Pourquoi rappeler cet épisode d’il y a dix ans ? Parce que le parallèle entre ce vote français et le référendum grec de dimanche dernier est saisissant. Il suffit de relire/revoir analyses, commentaires, débats des deux événements…

A l’heure du café du commerce généralisé et de la toute-puissance des réseaux sociaux, il n’y a plus place pour l’argument, le développement d’une pensée, la référence à un corpus de doctrine, voire à un idéal. Les raisonneurs, les intellectuels, les penseurs n’ont plus rien à faire dans ces pseudo-débats. Puisque le vote est devenu un simple exutoire.

Les Grecs ont voté NON, mais non à quoi ? J’emprunte à Sylvain F. ce « post » sur FacebookSi je résume, il y a ceux qui sont pour le Grexit et ceux qui sont contre le Grexit, ceux qui sont pour l’euro sans la Grèce, ceux qui sont pour l’euro avec la Grèce, ceux qui sont contre l’euro avec ou sans la Grèce, ceux qui sont pour l’euro avec la Grèce mais sans l’Allemagne, ceux qui sont contre l’euro mais avec l’union européenne, ceux qui sont contre l’union européenne en général…. Et tous avancent la même raison, très nuancée : c’est ça ou le chaos.

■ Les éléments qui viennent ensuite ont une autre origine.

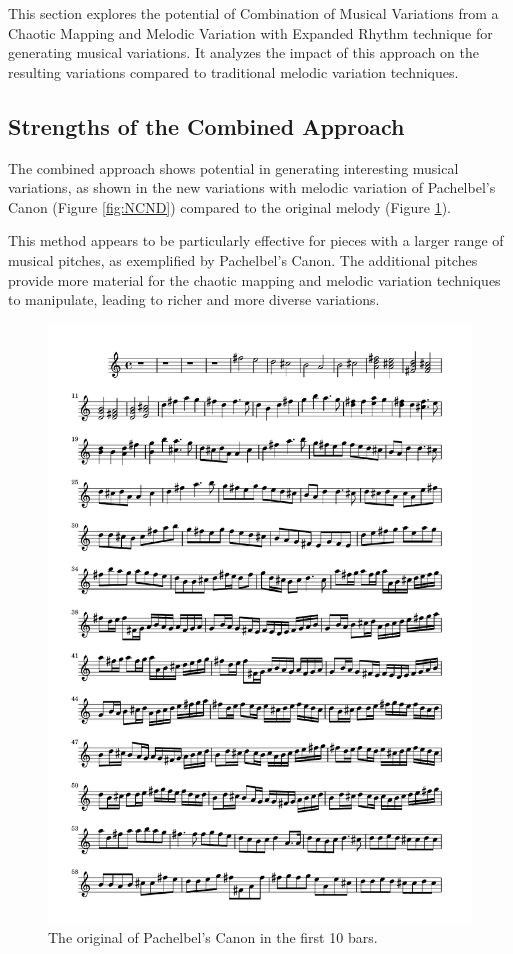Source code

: \documentclass[11pt]{article}
\theoremstyle{definition}
\begin{document}
This section explores the potential of Combination of Musical Variations from a Chaotic Mapping and Melodic Variation with Expanded Rhythm technique for generating musical variations. It analyzes the impact of this approach on the resulting variations compared to traditional melodic variation techniques. 

\subsection{Strengths of the Combined Approach}

The combined approach shows potential in generating interesting musical variations, as shown in the new variations with melodic variation of Pachelbel's Canon \cite{pachelbel_canon_2005} (Figure \ref{fig:NCND}) compared to the original melody (Figure \ref{fig:OCND}).

This method appears to be particularly effective for pieces with a larger range of musical pitches, as exemplified by Pachelbel's Canon. The additional pitches provide more material for the chaotic mapping and melodic variation techniques to manipulate, leading to richer and more diverse variations.

\begin{figure}
\centering
\includegraphics[trim=1cm 26.5cm 1cm 0.5cm, clip, scale=0.6]{Original_CND.pdf}
\caption{The original of Pachelbel's Canon in the first 10 bars.} 
\label{fig:OCND}
\end{figure}
\end{document}
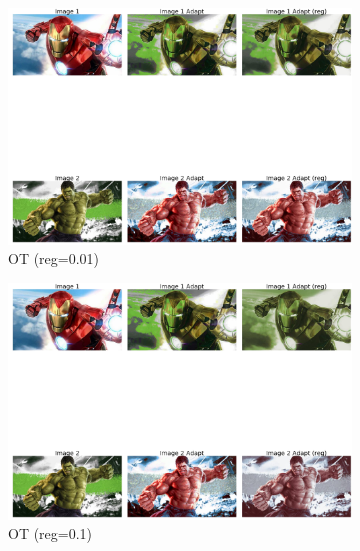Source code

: \documentclass{article}
\begin{document}
\begin{figure}[h!]
     \centering
     \begin{subfigure}[b]{0.3\textwidth}
         \centering
         \includegraphics[width=\textwidth]{lab4/ot0.01-min.pdf}
         \caption{OT (reg=0.01)}
         \label{fig:ot0.01}
     \end{subfigure}
     \hfill
     \begin{subfigure}[b]{0.3\textwidth}
         \centering
         \includegraphics[width=\textwidth]{lab4/ot0.1-min.pdf}
         \caption{OT (reg=0.1)}
         \label{fig:ot0.1}
     \end{subfigure}
     \hfill
     \begin{subfigure}[b]{0.3\textwidth}
         \centering

\end{subfigure}
\end{figure}
\end{document}
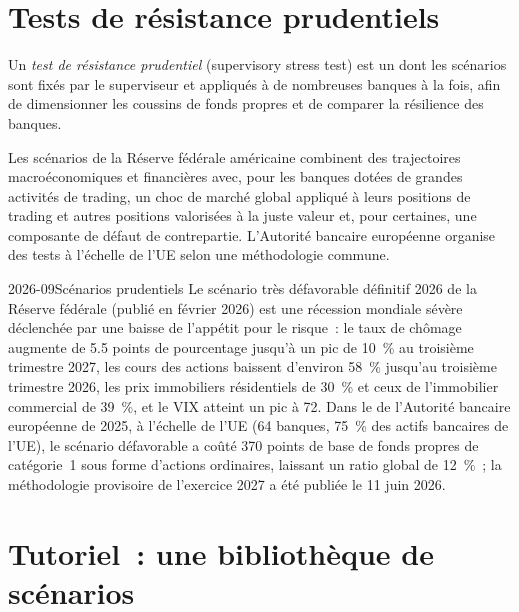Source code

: \section{Tests de résistance prudentiels}

\begin{definition}\label{def:rc:stress-testing-and-scenarios:supervisory}
Un \emph{test de résistance prudentiel} (supervisory stress test) est un  dont les scénarios
sont fixés par le superviseur et appliqués à de nombreuses banques à la fois, afin de dimensionner les coussins de fonds propres et de comparer
la résilience des banques.
\end{definition}

Les scénarios de la Réserve fédérale américaine combinent des trajectoires macroéconomiques et financières avec, pour les banques
dotées de grandes activités de trading, un choc de marché global appliqué à leurs positions de trading et autres positions valorisées
à la juste valeur et, pour certaines, une composante de défaut de contrepartie. L'Autorité bancaire européenne organise
des tests à l'échelle de l'UE selon une méthodologie commune.

\begin{dated}{2026-09}{Scénarios prudentiels}\label{dat:rc:stress-testing-and-scenarios:fed}
Le scénario très défavorable définitif 2026 de la Réserve fédérale (publié en février 2026) est une récession
mondiale sévère déclenchée par une baisse de l'appétit pour le risque~: le taux de chômage augmente de 5.5 points
de pourcentage jusqu'à un pic de 10~\% au troisième trimestre 2027, les cours des actions baissent d'environ 58~\% jusqu'au
troisième trimestre 2026, les prix immobiliers résidentiels de 30~\% et ceux de l'immobilier commercial de 39~\%, et le VIX atteint un pic
à 72. Dans le  de l'Autorité bancaire européenne de 2025, à l'échelle de l'UE (64 banques, 75~\% des actifs bancaires de l'UE), le
scénario défavorable a coûté 370 points de base de fonds propres de catégorie~1 sous forme d'actions ordinaires, laissant un ratio global de 12~\%~; la
méthodologie provisoire de l'exercice 2027 a été publiée le 11 juin 2026.
\end{dated}

\section{Tutoriel~: une bibliothèque de scénarios}\label{tut:rc:stress-testing-and-scenarios:tutorial}


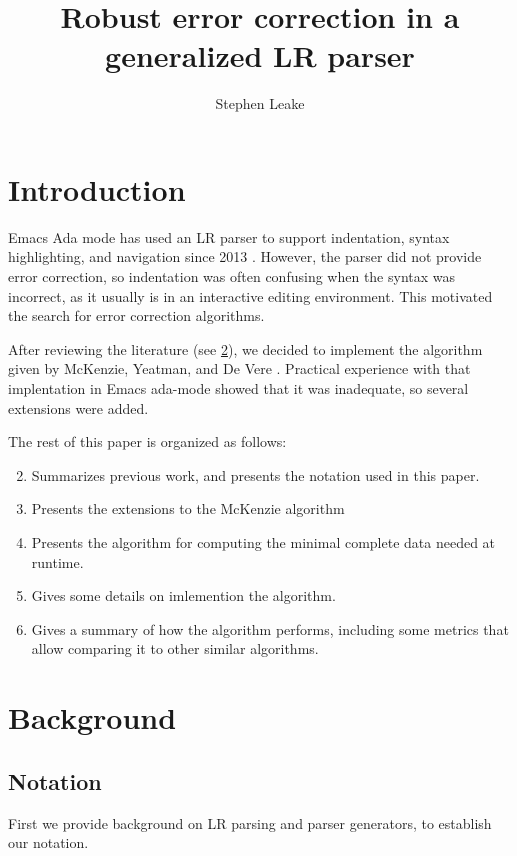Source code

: \documentclass[authordraft]{acmart}
\title{Robust error correction in a generalized LR parser}
\author{Stephen Leake}
\affiliation{retired}
\begin{document}
\maketitle
\section{Introduction}
Emacs Ada mode has used an LR parser to support indentation, syntax
highlighting, and navigation since 2013 \citep{Emacs_Ada_mode_news}.
However, the parser did not provide error correction, so indentation
was often confusing when the syntax was incorrect, as it usually is in
an interactive editing environment. This motivated the search for
error correction algorithms.

After reviewing the literature (see \ref{sect:background}), we decided
to implement the algorithm given by McKenzie, Yeatman, and De Vere
\citep{McKenzie_1995}. Practical experience with that implentation in
Emacs ada-mode showed that it was inadequate, so several extensions
were added.

The rest of this paper is organized as follows:
\begin{enumerate}
  \setcounter{enumi}{1}
\item Summarizes previous work, and presents the
  notation used in this paper.
\item Presents the extensions to the McKenzie algorithm
\item Presents the algorithm for
  computing the minimal complete data needed at runtime.
\item Gives some details on imlemention the algorithm.
\item Gives a summary of how the algorithm performs,
  including some metrics that allow comparing it to other similar
  algorithms.

\end{enumerate}

\pagebreak
\section{Background}
\label{sect:background}
\subsection{Notation}
First we provide background on LR parsing and parser generators, to
establish our notation.
\end{document}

Cet échange musclé résume plutôt bien la situation :

Déjà l’élection présidentielle de 2012 a été gagnée par le NON, les analystes sont à peu près unanimes : les électeurs ont rejeté la personne, plus que la politique, de Sarkozy, ils n’en ont pas pour autant adhéré au projet ni à la personnalité de François Hollande (ce qui explique que le nouveau président ait aussi vite et durablement dévissé dans les sondages de popularité).

Toutes les élections locales depuis lors ont été gagnées sur le rejet, et non l’adhésion.

Beaucoup plus préoccupant encore que cette impossibilité pour le politique de conquérir l’adhésion, l’assentiment des électeurs, l’abstention de plus en plus forte et du même coup le poids croissant des minorités les plus bruyantes. Quand la résignation prend le pas sur l’expression démocratique, il y a de quoi verser dans le pessimisme.